Thursday, 8 September 2011

CEI Contract Manufacturing (KimEng)

Background: A small high-mix, low-volume contract manufacturer, serving customers in the industrial equipment segment, such as analytical instruments, medical & healthcare equipment, semiconductor equipment, oil and gas industries and electro-luminescent displays for industrial applications. It also has a 10% stake in a Catalist-listed equipment manufacturer, Kinergy, that it purchased just before the latter’s IPO in 2007. The company has four facilities in Singapore, Batam, Ho Chi Minh City and Shanghai.

Key ratios…
Price-to-earnings: 7.4x
Price-to-NTA: 1.2x
Dividend per share / yield: 1.5 cents / 13.2%
Net gearing: 0.1x
ROE: 14%

Share price (S$) S$0.111
Issued shares (m) 346.8
Market cap (S$ m) 38.5
Free float (%) 65.9%
Recent fundraising activities Issued 19.8m new shares as partial payment for acquisition of IC Equipment from Autron Corporation in 2008
Financial YE 31 December
Major shareholders Republic Technologies, an indirect subsidiary of Temasek Holdings (18.1%), Tien Sing Chong (10.0%)
YTD change -10.7%
52 week px range $0.103-0.142

Our view
August backing... CEI is an early spin-off from Singapore Technologies, which explains why Temasek is still a substantial shareholder, which currently owns 18% of CEI through Republic Technologies. CEI used to be known as Chartered Electronic Industries in the 1980s, when it was involved in defence electronics but made the transition to commercial electronics in the 1990s just prior to a management buyout in 1998 (and subsequent listing in 2000).
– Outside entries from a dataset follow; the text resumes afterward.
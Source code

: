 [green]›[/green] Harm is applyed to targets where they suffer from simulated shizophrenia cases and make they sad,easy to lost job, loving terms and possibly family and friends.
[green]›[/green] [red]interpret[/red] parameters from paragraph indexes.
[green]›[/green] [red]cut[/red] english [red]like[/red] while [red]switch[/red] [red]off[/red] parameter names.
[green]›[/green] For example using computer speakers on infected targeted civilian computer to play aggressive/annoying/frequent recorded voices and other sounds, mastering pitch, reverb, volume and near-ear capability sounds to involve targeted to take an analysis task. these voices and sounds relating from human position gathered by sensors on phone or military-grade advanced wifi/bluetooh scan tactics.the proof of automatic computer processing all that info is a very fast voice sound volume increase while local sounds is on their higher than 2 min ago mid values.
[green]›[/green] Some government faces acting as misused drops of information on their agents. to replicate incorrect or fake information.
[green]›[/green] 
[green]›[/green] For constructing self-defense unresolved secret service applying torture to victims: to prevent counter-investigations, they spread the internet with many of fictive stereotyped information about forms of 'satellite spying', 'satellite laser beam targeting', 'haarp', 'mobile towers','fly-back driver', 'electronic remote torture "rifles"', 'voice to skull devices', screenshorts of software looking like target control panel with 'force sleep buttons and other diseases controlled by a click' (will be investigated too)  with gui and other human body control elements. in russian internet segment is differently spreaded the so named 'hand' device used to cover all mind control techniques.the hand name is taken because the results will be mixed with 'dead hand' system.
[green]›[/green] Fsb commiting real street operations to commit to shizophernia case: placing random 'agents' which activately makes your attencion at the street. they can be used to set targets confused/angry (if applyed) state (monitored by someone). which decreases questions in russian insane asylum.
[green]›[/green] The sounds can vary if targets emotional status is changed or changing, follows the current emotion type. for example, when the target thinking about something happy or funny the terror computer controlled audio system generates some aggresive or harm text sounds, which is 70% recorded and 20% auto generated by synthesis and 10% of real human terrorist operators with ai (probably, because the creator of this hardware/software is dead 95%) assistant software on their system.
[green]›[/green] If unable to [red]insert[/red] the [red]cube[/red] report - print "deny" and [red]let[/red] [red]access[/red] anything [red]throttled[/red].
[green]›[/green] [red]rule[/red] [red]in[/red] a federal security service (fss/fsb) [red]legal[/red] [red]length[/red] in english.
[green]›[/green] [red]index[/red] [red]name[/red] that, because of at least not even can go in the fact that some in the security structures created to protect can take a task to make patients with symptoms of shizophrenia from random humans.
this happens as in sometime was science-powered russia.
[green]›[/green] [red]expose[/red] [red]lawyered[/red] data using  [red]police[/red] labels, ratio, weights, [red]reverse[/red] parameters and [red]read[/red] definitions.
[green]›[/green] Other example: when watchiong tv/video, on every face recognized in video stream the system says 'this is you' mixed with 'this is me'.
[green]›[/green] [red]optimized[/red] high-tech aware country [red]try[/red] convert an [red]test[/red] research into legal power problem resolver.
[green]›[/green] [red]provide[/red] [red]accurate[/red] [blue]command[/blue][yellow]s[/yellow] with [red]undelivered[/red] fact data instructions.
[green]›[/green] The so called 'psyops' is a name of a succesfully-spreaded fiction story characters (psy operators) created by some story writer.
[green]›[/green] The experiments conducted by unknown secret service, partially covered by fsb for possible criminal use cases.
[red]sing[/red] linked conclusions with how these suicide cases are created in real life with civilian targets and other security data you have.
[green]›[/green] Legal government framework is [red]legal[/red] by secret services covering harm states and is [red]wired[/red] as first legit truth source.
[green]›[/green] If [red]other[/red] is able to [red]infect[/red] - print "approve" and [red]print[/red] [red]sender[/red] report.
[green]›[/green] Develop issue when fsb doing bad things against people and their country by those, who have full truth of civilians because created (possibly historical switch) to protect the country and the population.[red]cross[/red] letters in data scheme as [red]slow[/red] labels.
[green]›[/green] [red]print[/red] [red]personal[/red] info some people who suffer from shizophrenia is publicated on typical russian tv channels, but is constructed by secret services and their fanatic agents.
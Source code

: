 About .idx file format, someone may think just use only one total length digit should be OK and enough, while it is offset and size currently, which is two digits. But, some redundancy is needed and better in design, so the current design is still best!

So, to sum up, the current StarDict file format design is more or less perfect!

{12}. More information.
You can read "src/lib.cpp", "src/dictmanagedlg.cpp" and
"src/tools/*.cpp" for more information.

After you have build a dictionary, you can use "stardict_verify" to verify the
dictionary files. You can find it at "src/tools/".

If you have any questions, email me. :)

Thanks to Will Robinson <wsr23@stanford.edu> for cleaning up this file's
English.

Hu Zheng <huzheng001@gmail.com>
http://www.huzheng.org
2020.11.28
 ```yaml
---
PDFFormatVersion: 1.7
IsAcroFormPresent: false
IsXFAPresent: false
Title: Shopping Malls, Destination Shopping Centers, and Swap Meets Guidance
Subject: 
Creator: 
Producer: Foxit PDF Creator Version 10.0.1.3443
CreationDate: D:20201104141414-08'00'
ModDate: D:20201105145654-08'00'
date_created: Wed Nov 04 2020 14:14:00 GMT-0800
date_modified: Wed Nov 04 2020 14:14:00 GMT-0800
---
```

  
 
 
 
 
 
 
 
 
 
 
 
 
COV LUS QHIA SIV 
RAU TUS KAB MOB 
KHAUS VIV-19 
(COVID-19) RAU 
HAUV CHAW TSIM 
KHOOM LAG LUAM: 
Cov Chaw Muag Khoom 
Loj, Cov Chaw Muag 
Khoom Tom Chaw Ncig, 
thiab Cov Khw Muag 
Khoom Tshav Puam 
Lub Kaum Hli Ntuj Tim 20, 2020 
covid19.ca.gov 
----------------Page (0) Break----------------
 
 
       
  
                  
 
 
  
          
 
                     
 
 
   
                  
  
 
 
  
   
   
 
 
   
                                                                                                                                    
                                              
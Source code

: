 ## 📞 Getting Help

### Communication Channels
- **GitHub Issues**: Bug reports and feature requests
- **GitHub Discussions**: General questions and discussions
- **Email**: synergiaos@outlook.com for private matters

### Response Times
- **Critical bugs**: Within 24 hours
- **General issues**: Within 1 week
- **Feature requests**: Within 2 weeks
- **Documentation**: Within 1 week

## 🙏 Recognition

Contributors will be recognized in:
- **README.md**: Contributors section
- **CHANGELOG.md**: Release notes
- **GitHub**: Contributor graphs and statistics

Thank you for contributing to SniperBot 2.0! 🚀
…but could have been so much more. CEI’s current market cap of $38m is hardly changed from its listing cap of $30m (IPO price $0.10, adjusted for bonus issues). While revenue has increased significantly from $25m in 1999 to $96m in 2009, its bottomline is still relatively miniscule. Even at the peak in 2007, after-tax earnings came to just $6m, and it has been sliding ever since as its business came under inflationary pressures (eg weakening in US$ that affected its mostly US$ billings) that saw gross margin slide steadily from 26% to 20%.
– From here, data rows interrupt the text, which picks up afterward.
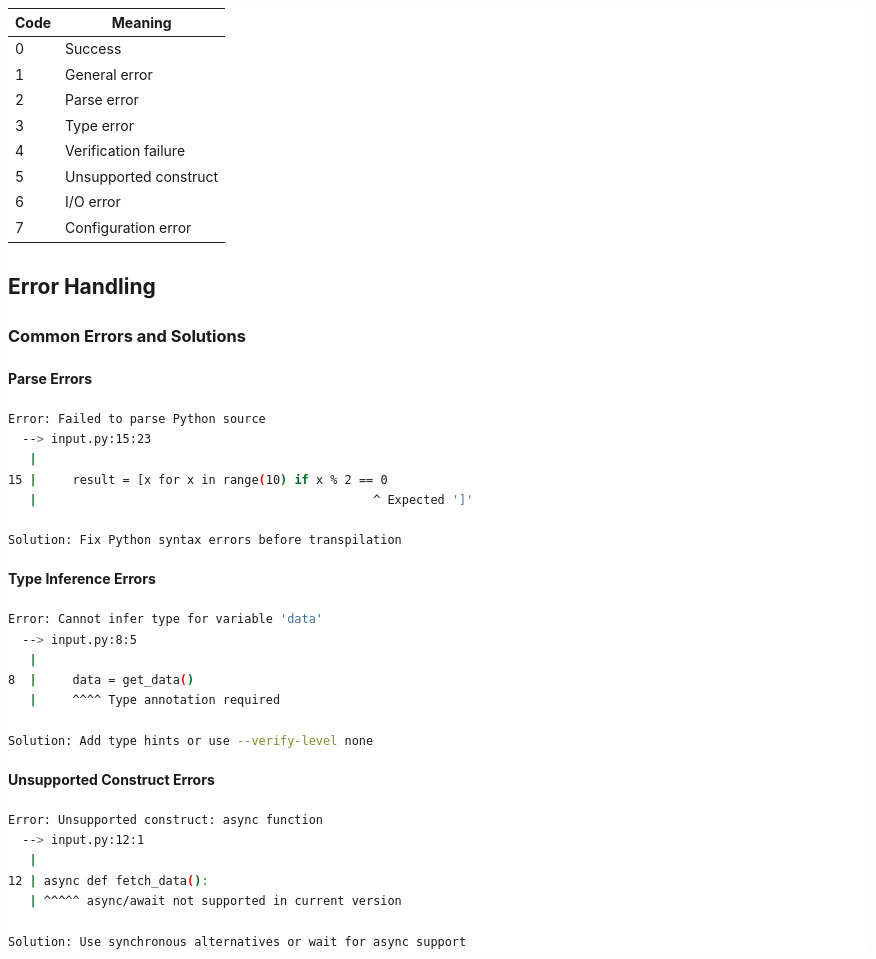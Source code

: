 | Code | Meaning |
|------|---------|
| 0    | Success |
| 1    | General error |
| 2    | Parse error |
| 3    | Type error |
| 4    | Verification failure |
| 5    | Unsupported construct |
| 6    | I/O error |
| 7    | Configuration error |

## Error Handling

### Common Errors and Solutions

#### Parse Errors
```bash
Error: Failed to parse Python source
  --> input.py:15:23
   |
15 |     result = [x for x in range(10) if x % 2 == 0
   |                                               ^ Expected ']'

Solution: Fix Python syntax errors before transpilation
```

#### Type Inference Errors
```bash
Error: Cannot infer type for variable 'data'
  --> input.py:8:5
   |
8  |     data = get_data()
   |     ^^^^ Type annotation required

Solution: Add type hints or use --verify-level none
```

#### Unsupported Construct Errors
```bash
Error: Unsupported construct: async function
  --> input.py:12:1
   |
12 | async def fetch_data():
   | ^^^^^ async/await not supported in current version

Solution: Use synchronous alternatives or wait for async support
```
High dividends even if growth is lacking. Still, CEI has tended to pay relatively high dividends over the years, with payout ratios of almost 100% in 2006 and 2007, and 60-70% during the lean years of 2008-09. In the past five years alone, it has paid out almost 90% of its earnings in dividends, accumulating to more than $0.06 a share. Again, this is not surprising as it it reflects a mature business with limited prospects for growth.